I saw three movies this year but they were all winners. One was the Jane Eyre and I blogged about that here. The other was Bridesmaids, which had so wisdom and insight on female friendships. The other, which I caught last week, was Cave of Forgotten Dreams, a documentary about some amazing cave art in Chauvet, France. It was made in 3D which I imagine is spectacular although I saw it on normal format. The paintings are the oldest ever found–35,000 years old–in a beautiful “crystal cathedral” (to quote director Werner Herzog) of limestone. There is no public access and scientists visit only for four hour stretches. There is one part of the cave that has so much CO2 from tree roots that it’s dangerous to stay in too long and access throughout is limited to boardwalks created to protect the environment. The movie is available on Netflix where I found it.

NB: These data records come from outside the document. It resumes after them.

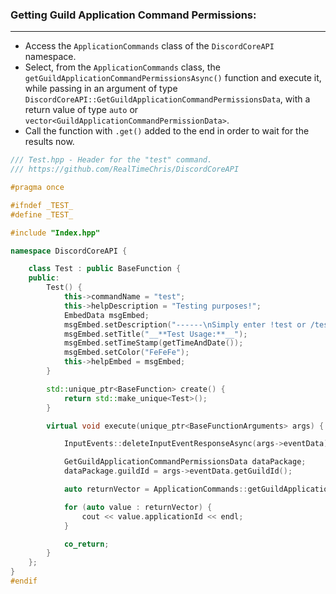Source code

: 
### **Getting Guild Application Command Permissions:**
---
- Access the `ApplicationCommands` class of the `DiscordCoreAPI` namespace.
- Select, from the `ApplicationCommands` class, the `getGuildApplicationCommandPermissionsAsync()` function and execute it, while passing in an argument of type `DiscordCoreAPI::GetGuildApplicationCommandPermissionsData`, with a return value of type `auto` or `vector<GuildApplicationCommandPermissionData>`.
- Call the function with `.get()` added to the end in order to wait for the results now.

```cpp
/// Test.hpp - Header for the "test" command.
/// https://github.com/RealTimeChris/DiscordCoreAPI

#pragma once

#ifndef _TEST_
#define _TEST_

#include "Index.hpp"

namespace DiscordCoreAPI {

	class Test : public BaseFunction {
	public:
		Test() {
			this->commandName = "test";
			this->helpDescription = "Testing purposes!";
			EmbedData msgEmbed;
			msgEmbed.setDescription("------\nSimply enter !test or /test!\n------");
			msgEmbed.setTitle("__**Test Usage:**__");
			msgEmbed.setTimeStamp(getTimeAndDate());
			msgEmbed.setColor("FeFeFe");
			this->helpEmbed = msgEmbed;
		}

		std::unique_ptr<BaseFunction> create() {
			return std::make_unique<Test>();
		}

		virtual void execute(unique_ptr<BaseFunctionArguments> args) {

			InputEvents::deleteInputEventResponseAsync(args->eventData).get();

			GetGuildApplicationCommandPermissionsData dataPackage;
			dataPackage.guildId = args->eventData.getGuildId();

			auto returnVector = ApplicationCommands::getGuildApplicationCommandPermissionsAsync(dataPackage).get();

			for (auto value : returnVector) {
				cout << value.applicationId << endl;
			}

			co_return;
		}
	};
}
#endif
```
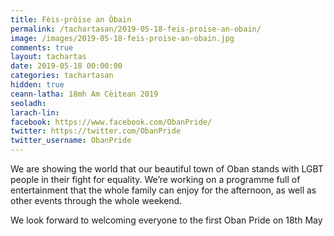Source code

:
 ```yaml
---
title: Fèis-pròise an Òbain
permalink: /tachartasan/2019-05-18-feis-proise-an-obain/
image: /images/2019-05-18-feis-proise-an-obain.jpg
comments: true
layout: tachartas
date: 2019-05-18 00:00:00
categories: tachartasan
hidden: true
ceann-latha: 18mh Am Cèitean 2019
seoladh:
larach-lin:
facebook: https://www.facebook.com/ObanPride/
twitter: https://twitter.com/ObanPride
twitter_username: ObanPride
---
```


We are showing the world that our beautiful town of Oban stands with LGBT people in their fight for equality. We’re working on a programme full of entertainment that the whole family can enjoy for the afternoon, as well as other events through the whole weekend.

We look forward to welcoming everyone to the first Oban Pride on 18th May
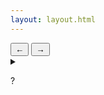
 ```yaml
---
layout: layout.html
---
```

<section class="section-img-posts">
  <div 
    class="container-img-posts scrollable" 
    data-images='{{ images | jsonify }}'>
  </div>
<div class="container-btn">
    <button class="btn btn-left">←</button>
    <button class="btn btn-right">→</button>
</div>
</section>
<details class="details-text-posts">
<summary>
  <div class="summary-text-posts">
    <p class="summary-btn">?</p>
  </div>
</summary>
<section class="section-text-posts">
    <h1 class="text-subpage title-subpage">{{ title }}</h1>
    <div class="container-text-posts">
        <p class="text-subpage details-text-subpage description-text-subpage">
        <strong>
        {{ ort }}.
        </strong>
        {{ description }}</p>
    </div>
</section> 
</details>

<a href="/index.html" class="container-link-landing-page">
<div class="link-landing-page"></div>
<div class="link-landing-page"></div>
<div class="link-landing-page"></div>
</a>
<script src="/assets/js/posts.js"></script>
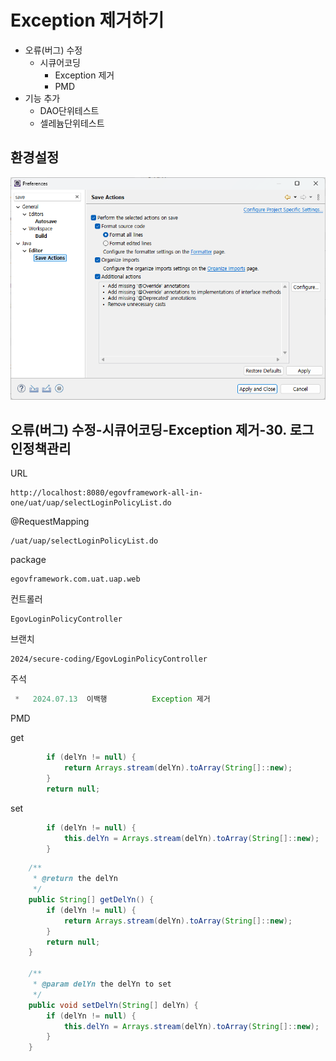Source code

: # Exception 제거하기

- 오류(버그) 수정
  - 시큐어코딩
    - Exception 제거
    - PMD
- 기능 추가
  - DAO단위테스트
  - 셀레늄단위테스트

## 환경설정
![save](save.png)

## 오류(버그) 수정-시큐어코딩-Exception 제거-30. 로그인정책관리

URL
```
http://localhost:8080/egovframework-all-in-one/uat/uap/selectLoginPolicyList.do
```

@RequestMapping
```
/uat/uap/selectLoginPolicyList.do
```

package
```
egovframework.com.uat.uap.web
```

컨트롤러
```
EgovLoginPolicyController
```

브랜치
```
2024/secure-coding/EgovLoginPolicyController
```

주석
```java
 *   2024.07.13  이백행          Exception 제거
```

PMD

get
```java
		if (delYn != null) {
			return Arrays.stream(delYn).toArray(String[]::new);
		}
		return null;
```

set
```java
		if (delYn != null) {
			this.delYn = Arrays.stream(delYn).toArray(String[]::new);
		}
```

```java
	/**
	 * @return the delYn
	 */
	public String[] getDelYn() {
		if (delYn != null) {
			return Arrays.stream(delYn).toArray(String[]::new);
		}
		return null;
	}

	/**
	 * @param delYn the delYn to set
	 */
	public void setDelYn(String[] delYn) {
		if (delYn != null) {
			this.delYn = Arrays.stream(delYn).toArray(String[]::new);
		}
	}
```
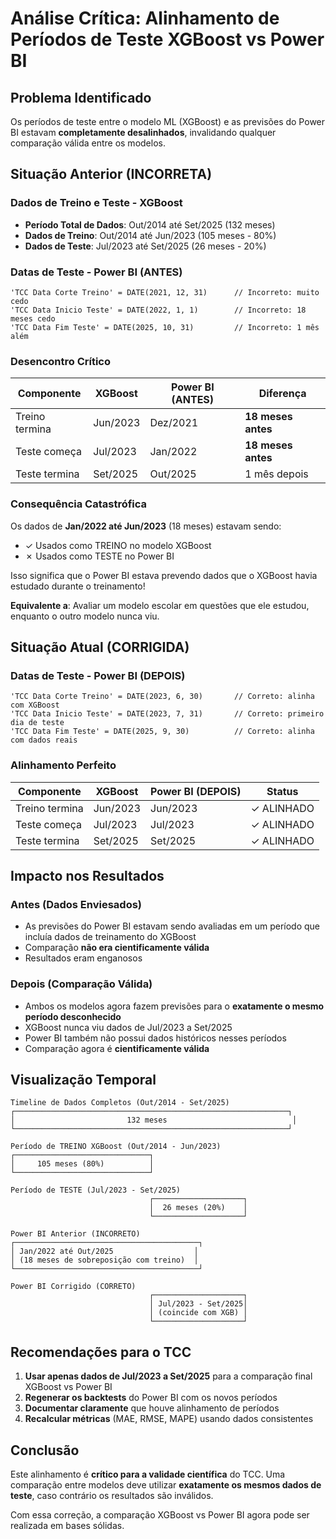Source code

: # Análise Crítica: Alinhamento de Períodos de Teste XGBoost vs Power BI

## Problema Identificado

Os períodos de teste entre o modelo ML (XGBoost) e as previsões do Power BI estavam **completamente desalinhados**, invalidando qualquer comparação válida entre os modelos.

## Situação Anterior (INCORRETA)

### Dados de Treino e Teste - XGBoost
- **Período Total de Dados**: Out/2014 até Set/2025 (132 meses)
- **Dados de Treino**: Out/2014 até Jun/2023 (105 meses - 80%)
- **Dados de Teste**: Jul/2023 até Set/2025 (26 meses - 20%)

### Datas de Teste - Power BI (ANTES)
```dax
'TCC Data Corte Treino' = DATE(2021, 12, 31)      // Incorreto: muito cedo
'TCC Data Inicio Teste' = DATE(2022, 1, 1)        // Incorreto: 18 meses cedo
'TCC Data Fim Teste' = DATE(2025, 10, 31)         // Incorreto: 1 mês além
```

### Desencontro Crítico

| Componente | XGBoost | Power BI (ANTES) | Diferença |
|-----------|---------|-----------------|-----------|
| Treino termina | Jun/2023 | Dez/2021 | **18 meses antes** |
| Teste começa | Jul/2023 | Jan/2022 | **18 meses antes** |
| Teste termina | Set/2025 | Out/2025 | 1 mês depois |

### Consequência Catastrófica

Os dados de **Jan/2022 até Jun/2023** (18 meses) estavam sendo:
- ✓ Usados como TREINO no modelo XGBoost
- ✗ Usados como TESTE no Power BI

Isso significa que o Power BI estava prevendo dados que o XGBoost havia estudado durante o treinamento!

**Equivalente a**: Avaliar um modelo escolar em questões que ele estudou, enquanto o outro modelo nunca viu.

## Situação Atual (CORRIGIDA)

### Datas de Teste - Power BI (DEPOIS)
```dax
'TCC Data Corte Treino' = DATE(2023, 6, 30)       // Correto: alinha com XGBoost
'TCC Data Inicio Teste' = DATE(2023, 7, 31)       // Correto: primeiro dia de teste
'TCC Data Fim Teste' = DATE(2025, 9, 30)          // Correto: alinha com dados reais
```

### Alinhamento Perfeito

| Componente | XGBoost | Power BI (DEPOIS) | Status |
|-----------|---------|-------------------|--------|
| Treino termina | Jun/2023 | Jun/2023 | ✓ ALINHADO |
| Teste começa | Jul/2023 | Jul/2023 | ✓ ALINHADO |
| Teste termina | Set/2025 | Set/2025 | ✓ ALINHADO |

## Impacto nos Resultados

### Antes (Dados Enviesados)
- As previsões do Power BI estavam sendo avaliadas em um período que incluía dados de treinamento do XGBoost
- Comparação **não era cientificamente válida**
- Resultados eram enganosos

### Depois (Comparação Válida)
- Ambos os modelos agora fazem previsões para o **exatamente o mesmo período desconhecido**
- XGBoost nunca viu dados de Jul/2023 a Set/2025
- Power BI também não possui dados históricos nesses períodos
- Comparação agora é **cientificamente válida**

## Visualização Temporal

```
Timeline de Dados Completos (Out/2014 - Set/2025)
┌─────────────────────────────────────────────────────────────┐
│                         132 meses                            │
└─────────────────────────────────────────────────────────────┘

Período de TREINO XGBoost (Out/2014 - Jun/2023)
┌──────────────────────────────┐
│     105 meses (80%)          │
└──────────────────────────────┘

Período de TESTE (Jul/2023 - Set/2025)
                               ┌────────────────────┐
                               │  26 meses (20%)    │
                               └────────────────────┘

Power BI Anterior (INCORRETO)
┌─────────────────────────────────────────┐
│ Jan/2022 até Out/2025                  │
│ (18 meses de sobreposição com treino)  │
└─────────────────────────────────────────┘

Power BI Corrigido (CORRETO)
                               ┌────────────────────┐
                               │ Jul/2023 - Set/2025│
                               │ (coincide com XGB) │
                               └────────────────────┘
```

## Recomendações para o TCC

1. **Usar apenas dados de Jul/2023 a Set/2025** para a comparação final XGBoost vs Power BI
2. **Regenerar os backtests** do Power BI com os novos períodos
3. **Documentar claramente** que houve alinhamento de períodos
4. **Recalcular métricas** (MAE, RMSE, MAPE) usando dados consistentes

## Conclusão

Este alinhamento é **crítico para a validade científica** do TCC. Uma comparação entre modelos deve utilizar **exatamente os mesmos dados de teste**, caso contrário os resultados são inválidos.

Com essa correção, a comparação XGBoost vs Power BI agora pode ser realizada em bases sólidas.
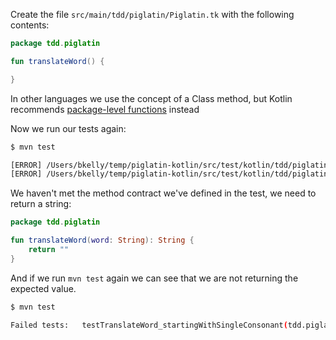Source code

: Create the file `src/main/tdd/piglatin/Piglatin.tk` with the following contents:

```kotlin
package tdd.piglatin

fun translateWord() {

}

```

<div class="alert alert-warning" role="alert">In other languages we use the concept of a Class method, but Kotlin recommends <a href="https://kotlinlang.org/docs/reference/classes.html#companion-objects">package-level functions</a> instead</div>

Now we run our tests again:

```sh
$ mvn test

[ERROR] /Users/bkelly/temp/piglatin-kotlin/src/test/kotlin/tdd/piglatin/PiglatinTest.kt: (10, 9) Type inference failed. The value of the type parameter T should be mentioned in input types (argument types, receiver type or expected type). Try to specify it explicitly.
[ERROR] /Users/bkelly/temp/piglatin-kotlin/src/test/kotlin/tdd/piglatin/PiglatinTest.kt: (10, 48) Too many arguments for public fun translateWord(): kotlin.Unit defined in tdd.piglatin
```

We haven't met the method contract we've defined in the test, we need to return a string:

```kotlin
package tdd.piglatin

fun translateWord(word: String): String {
    return ""
}
```

And if we run `mvn test` again we can see that we are not returning the expected value.

```sh
$ mvn test

Failed tests:   testTranslateWord_startingWithSingleConsonant(tdd.piglatin.PiglatinTest): expected:<[appleway]> but was:<[]>
```


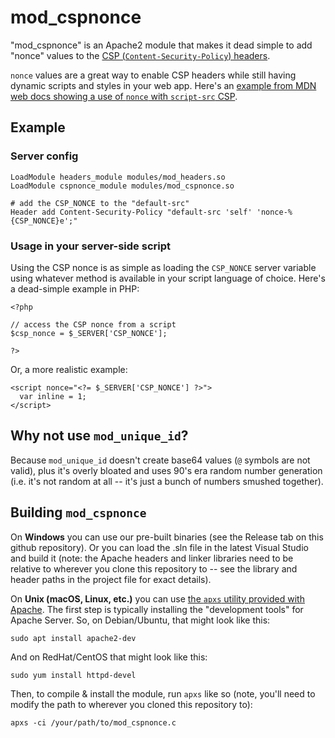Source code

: # mod_cspnonce

"mod_cspnonce" is an Apache2 module that makes it dead simple to add "nonce" values to the [CSP (`Content-Security-Policy`) headers](https://developer.mozilla.org/en-US/docs/Web/HTTP/Headers/Content-Security-Policy).

`nonce` values are a great way to enable CSP headers while still having dynamic scripts and styles in your web app. Here's an [example from MDN web docs showing a use of `nonce` with `script-src` CSP](https://developer.mozilla.org/en-US/docs/Web/HTTP/Headers/Content-Security-Policy/script-src).

## Example

### Server config

```
LoadModule headers_module modules/mod_headers.so
LoadModule cspnonce_module modules/mod_cspnonce.so

# add the CSP_NONCE to the "default-src"
Header add Content-Security-Policy "default-src 'self' 'nonce-%{CSP_NONCE}e';"
```

### Usage in your server-side script

Using the CSP nonce is as simple as loading the `CSP_NONCE` server variable using whatever method is available in your script language of choice. Here's a dead-simple example in PHP:

```
<?php

// access the CSP nonce from a script
$csp_nonce = $_SERVER['CSP_NONCE'];

?>
```

Or, a more realistic example:

```
<script nonce="<?= $_SERVER['CSP_NONCE'] ?>">
  var inline = 1;
</script>
```


## Why not use `mod_unique_id`?

Because `mod_unique_id` doesn't create base64 values (`@` symbols are not valid), plus it's overly bloated and uses 90's era random number generation (i.e. it's not random at all -- it's just a bunch of numbers smushed together).



## Building `mod_cspnonce`

On **Windows** you can use our pre-built binaries (see the Release tab on this github repository). Or you can load the .sln file in the latest Visual Studio and build it (note: the Apache headers and linker libraries need to be relative to wherever you clone this repository to -- see the library and header paths in the project file for exact details).

On **Unix (macOS, Linux, etc.)** you can use [the `apxs` utility provided with Apache](https://httpd.apache.org/docs/2.4/programs/apxs.html). The first step is typically installing the "development tools" for Apache Server. So, on Debian/Ubuntu, that might look like this:

```
sudo apt install apache2-dev
```

And on RedHat/CentOS that might look like this:

```
sudo yum install httpd-devel
```

Then, to compile & install the module, run `apxs` like so (note, you'll need to modify the path to wherever you cloned this repository to):

```
apxs -ci /your/path/to/mod_cspnonce.c
```
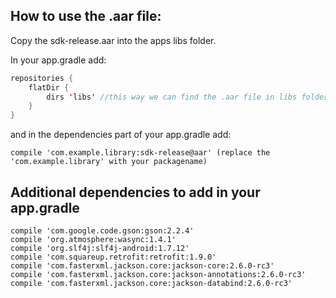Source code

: How to use the .aar file:
--------------------

Copy the sdk-release.aar into the apps libs folder.

In your app.gradle add:
```java
repositories {
    flatDir {
        dirs 'libs' //this way we can find the .aar file in libs folder
    }
}
```

and in the dependencies part of your app.gradle add:

    compile 'com.example.library:sdk-release@aar' (replace the 'com.example.library' with your packagename)



Additional dependencies to add in your app.gradle
--------------------

    compile 'com.google.code.gson:gson:2.2.4'
    compile 'org.atmosphere:wasync:1.4.1'
    compile 'org.slf4j:slf4j-android:1.7.12'
    compile 'com.squareup.retrofit:retrofit:1.9.0'
    compile 'com.fasterxml.jackson.core:jackson-core:2.6.0-rc3'
    compile 'com.fasterxml.jackson.core:jackson-annotations:2.6.0-rc3'
    compile 'com.fasterxml.jackson.core:jackson-databind:2.6.0-rc3'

And on to books. I acquired a kindle this year and, gawd, I have never read, or started to read, so many bad books in my life, but I won’t talk about those. I do find the lure of the free, $1.99, and kindle daily deal irresistible. For the first time in my life I have a TBR (digital) pile.
One book I didn’t buy for the kindle–some books just won’t work, particularly books with pix–was Adam Hochschild’s brilliant To End All Wars, about World War I. For me, it gave some entirely different perspectives on the war, particularly what was happening at home in England, where the authorities were terrified of revolution.
I said I wouldn’t talk about books I didn’t like (I have some discretion) but the much-vaunted and revered Death Comes To Pemberley by P.D. James sucks a major one, as we literary critics say. This article in the Guardian says it all–warning, contains spoilers, but the book is so poorly written you know who’s done it almost immediately. I would however recommend The Mysterious Death of Miss Austen by Lindsay Ashford who I met very briefly at the JASNA conference last October. It’s moving, sexy, and beautifully written. At the moment it’s really only available on kindle or from the ever-faithful bookdepository.com. Another writer I met at the conference was the lovely Syrie James (you should have seen her outfits!) whose non-Austen book Nocturne I also recommend–nothing to do with Austen, but one of the best vampire love stories I’ve read, and one which is smart enough to tackle the outcome of a mortal/immortal’s future together.
I also loved this collection of short stories by Laura Lippmann, Hardly Knew Her, a kindle bargain. Most of them are set in Baltimore or Washington, and several are about a high class hooker who maintains the identity of an upperclass suburban mom. Fascinating stuff.
At the moment I’m reading Laura Miller’s The Magician’s Book: A Skeptic’s Adventures in Narnia, which has some wonderful things to say about reading (and by extension about writing). It’s a book that absolutely resonates with me as I too loved the Narnia books (apart from The Last Battle) as a kid, and have returned to them at different stages of my life.
But what about romance? Okay, okay. Miranda Neville’s funny, sexy, smart The Amorous Adventures of Celia Seaton. (Refers to kindle.) Cafe du Hour by Lilian Darcy, Liberation of Alice Love by Abby McDonald, Tongues of Serpents by Naomi Novik (not technically a romance but I’ve always loved the Lawrence/Temeraire dynamic), and I finally got around to reading Lord of Scoundrels by Loretta Chase which to my surprise I liked.
Have you read any of these? What were your favorite 2011 reads?